LOL, there’s damn good reason why not. I’m a hot mess and I shouldn’t be telling everyone all the shit that I’m up to.
So, it’s Friday night. I went out and had a few beers tonight. I’m still feeling their effects at the moment so I’m feeling braver than normal. The first beer was at a “Twin Peaks” franchise out by the mall. What an awful place that is! The waitresses were all quite attractive I must admit, but, Jesus, what kind of employer uses their employees like sex objects that way? They were all in short jean shorts where you could see the bottom of their butt cheeks, and in half-shirts tied off behind their backs to accentuate their bosoms. I was surprised to see so many female customers and that some people actually even brought their children to eat with them there. I only stuck around for a veggie burger with sweet potato fries and a KC Bier Dunkel before I fled for home.
I didn’t actually make it home immediately however. I stopped at Three Trails Brewery on the Indepedence Square a few blocks from home instead. The Dunkel from Twin Peaks had tickled my taste buds in just the right way, that I needed more beer.
Three Trails had a couple of gorgeous bartenders as well, but they didn’t have to dress like sex objects, luckily for them. I ended up having three glasses of their Bess’s Bock as with my butt parked on a the last bar stool at the bar.
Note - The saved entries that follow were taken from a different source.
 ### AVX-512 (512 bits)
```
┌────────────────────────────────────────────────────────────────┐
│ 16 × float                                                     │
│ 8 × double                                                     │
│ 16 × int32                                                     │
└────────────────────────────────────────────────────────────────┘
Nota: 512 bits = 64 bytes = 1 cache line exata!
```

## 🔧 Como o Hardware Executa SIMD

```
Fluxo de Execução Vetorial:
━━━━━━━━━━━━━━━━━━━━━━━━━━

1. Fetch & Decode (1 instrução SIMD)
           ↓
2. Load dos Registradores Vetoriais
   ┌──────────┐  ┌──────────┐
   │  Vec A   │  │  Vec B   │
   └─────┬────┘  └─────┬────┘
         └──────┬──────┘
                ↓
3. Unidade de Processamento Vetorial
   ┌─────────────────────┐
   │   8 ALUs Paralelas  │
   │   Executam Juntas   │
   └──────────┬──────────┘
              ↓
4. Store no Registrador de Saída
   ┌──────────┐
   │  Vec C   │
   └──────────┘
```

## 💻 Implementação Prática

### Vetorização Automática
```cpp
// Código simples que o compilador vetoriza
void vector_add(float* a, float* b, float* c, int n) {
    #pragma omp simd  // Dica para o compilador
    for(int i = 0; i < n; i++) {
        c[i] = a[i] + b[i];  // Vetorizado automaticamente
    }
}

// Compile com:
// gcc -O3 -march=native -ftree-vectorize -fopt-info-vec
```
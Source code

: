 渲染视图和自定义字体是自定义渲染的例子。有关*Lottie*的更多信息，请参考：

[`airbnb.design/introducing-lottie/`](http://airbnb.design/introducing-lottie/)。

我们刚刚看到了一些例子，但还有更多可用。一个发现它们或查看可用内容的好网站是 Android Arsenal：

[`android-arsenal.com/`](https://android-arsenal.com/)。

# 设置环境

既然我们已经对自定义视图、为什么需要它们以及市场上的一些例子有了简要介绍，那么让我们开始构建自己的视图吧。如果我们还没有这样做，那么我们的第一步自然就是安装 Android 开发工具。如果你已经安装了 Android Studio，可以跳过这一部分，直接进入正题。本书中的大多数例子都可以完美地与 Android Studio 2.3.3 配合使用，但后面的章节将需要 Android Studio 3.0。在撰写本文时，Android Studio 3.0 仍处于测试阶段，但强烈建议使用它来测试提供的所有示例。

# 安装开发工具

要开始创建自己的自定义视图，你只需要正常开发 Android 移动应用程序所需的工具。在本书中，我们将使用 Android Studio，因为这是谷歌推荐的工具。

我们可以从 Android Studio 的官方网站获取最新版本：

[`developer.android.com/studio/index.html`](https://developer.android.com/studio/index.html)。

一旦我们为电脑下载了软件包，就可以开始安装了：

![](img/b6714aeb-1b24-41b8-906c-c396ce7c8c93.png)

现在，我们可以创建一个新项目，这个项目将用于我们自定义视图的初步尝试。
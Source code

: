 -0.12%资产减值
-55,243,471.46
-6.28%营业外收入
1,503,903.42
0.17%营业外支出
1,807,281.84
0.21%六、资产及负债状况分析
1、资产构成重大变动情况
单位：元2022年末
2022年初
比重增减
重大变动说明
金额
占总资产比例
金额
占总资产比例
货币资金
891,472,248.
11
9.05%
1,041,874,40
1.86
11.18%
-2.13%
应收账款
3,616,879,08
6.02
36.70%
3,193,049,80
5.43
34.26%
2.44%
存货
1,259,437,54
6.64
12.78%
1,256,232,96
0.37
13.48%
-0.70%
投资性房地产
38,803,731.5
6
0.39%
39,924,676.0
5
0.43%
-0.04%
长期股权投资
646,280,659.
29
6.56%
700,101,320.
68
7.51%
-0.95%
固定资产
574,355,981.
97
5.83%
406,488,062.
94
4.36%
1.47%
While drinking my beers, I went through my old journal entries on my phone from the last two or three years, and reminded myself what a disaster I’ve been emotionally in that time.
Luckily, I’m doing a little bit better these days. I’ve given up two of my worst habits. Today, I’m four weeks clear of one of those bad habits, and 20 days clear of the other one. And, no, I’m not going to admit which particular sins that I’ve been indulging in. But, let it suffice to say, that you don’t want to be in a relationship with me.
There was plenty of really depressing shit in those old journal entries on top of my confessions of sin. Reading about Dad’s last days with Alzheimer’s was traumatic all over again. Then there were the deaths of my ex Tracy’s dad, and of my daughter Jill’s cat Riley. Both of those pretty shitty as well.
I could have gladly sat there at the bar and had several more beers to drown my sorrows. But I went home instead. And here I am now, writing in this stupid blog for the first time in more then two years, after finally updating my versions of PHP and WordPress. For fuck’s sake, I’m a programmer, and I let my own blog get several versions behind on it’s basic software.
So, now, it’s the last day of January of 2020. I’m 53 years old. I’ve dreamed for years of being a writer. I’m lonely and I’ve got nothing better to do, so why don’t I sit my ass down and make a blog post for once?
I guess my next trick will be to keep posting instead of just letting it sit idle for years at a time. Meanwhile, it’s 11:43 at night, and I need to get my ass to bed.
Maybe tomorrow, I’ll have an actual topic to post about.